Roderick, a sociology major turned designer, and Lisimachio, a classically trained Parisian architect who crossed the Atlantic in 2000, quickly find common ground in the idea that New York City itself is their most reliable studio. “Beauty in New York is in the grit,” Lisimachio says. “A subway ride or a drive across the Brooklyn Bridge will show a pattern of light, a juxtaposition of textures—inspiration sometimes comes from places that are subtle, but sometimes it’s a little hidden.” Roderick agrees, pointing to a city where even sidewalk weeds carry a lesson: “The beauty is in the grit because something is bubbling and flourishing in a space that maybe is a little harder, a little more rough around the edges.”

The conversation moves from color theory—a spirited red-and-blue standoff that Lisimachio concedes while wearing red shoes and blue pants—to AI adoption, the pressure of rising client expectations, and the conviction that design’s future will be “more human than ever.”

Both are contextual designers who resist cookie-cutter aesthetics; both see constraints like low ceilings or limited light as invitations rather than problems.
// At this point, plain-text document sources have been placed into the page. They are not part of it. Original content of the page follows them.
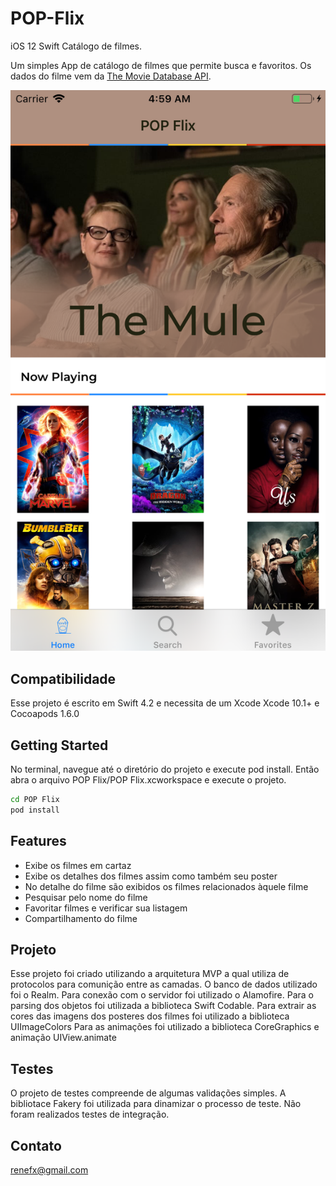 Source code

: # POP-Flix
iOS 12 Swift Catálogo de filmes.

Um simples App de catálogo de filmes que permite busca e favoritos. Os dados do filme vem da [The Movie Database API](https://developers.themoviedb.org).

![](https://github.com/renefx/POP-Flix/blob/master/popflix.png)

## Compatibilidade
Esse projeto é escrito em Swift 4.2 e necessita de um Xcode Xcode 10.1+ e Cocoapods 1.6.0

## Getting Started
No terminal, navegue até o diretório do projeto e execute pod install. Então abra o arquivo POP Flix/POP Flix.xcworkspace e execute o projeto.
```sh
cd POP Flix
pod install
```

## Features
* Exibe os filmes em cartaz
* Exibe os detalhes dos filmes assim como também seu poster
* No detalhe do filme são exibidos os filmes relacionados àquele filme 
* Pesquisar pelo nome do filme
* Favoritar filmes e verificar sua listagem
* Compartilhamento do filme 

## Projeto
Esse projeto foi criado utilizando a arquitetura MVP a qual utiliza de protocolos para comunição entre as camadas. 
O banco de dados utilizado foi o Realm.
Para conexão com o servidor foi utilizado o Alamofire. 
Para o parsing dos objetos foi utilizada a biblioteca Swift Codable.
Para extrair as cores das imagens dos posteres dos filmes foi utilizado a biblioteca UIImageColors
Para as animações foi utilizado a biblioteca CoreGraphics e animação UIView.animate

## Testes
O projeto de testes compreende de algumas validações simples.
A bibliotace Fakery foi utilizada para dinamizar o processo de teste.
Não foram realizados testes de integração.

## Contato
renefx@gmail.com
And both land on a shared thesis about quality over quantity. “A beautiful space is just the baseline,” Roderick says. “You have to go beyond the aesthetics—it’s about the experience.” The previous two episodes paired Ghislaine Viñas with Rodolfo Agrella and Paolo Ferrari with Danu Kennedy, respectively; episode three makes clear that the series’ formula keeps surfacing the kind of candid, craft-level exchange the industry could use more of.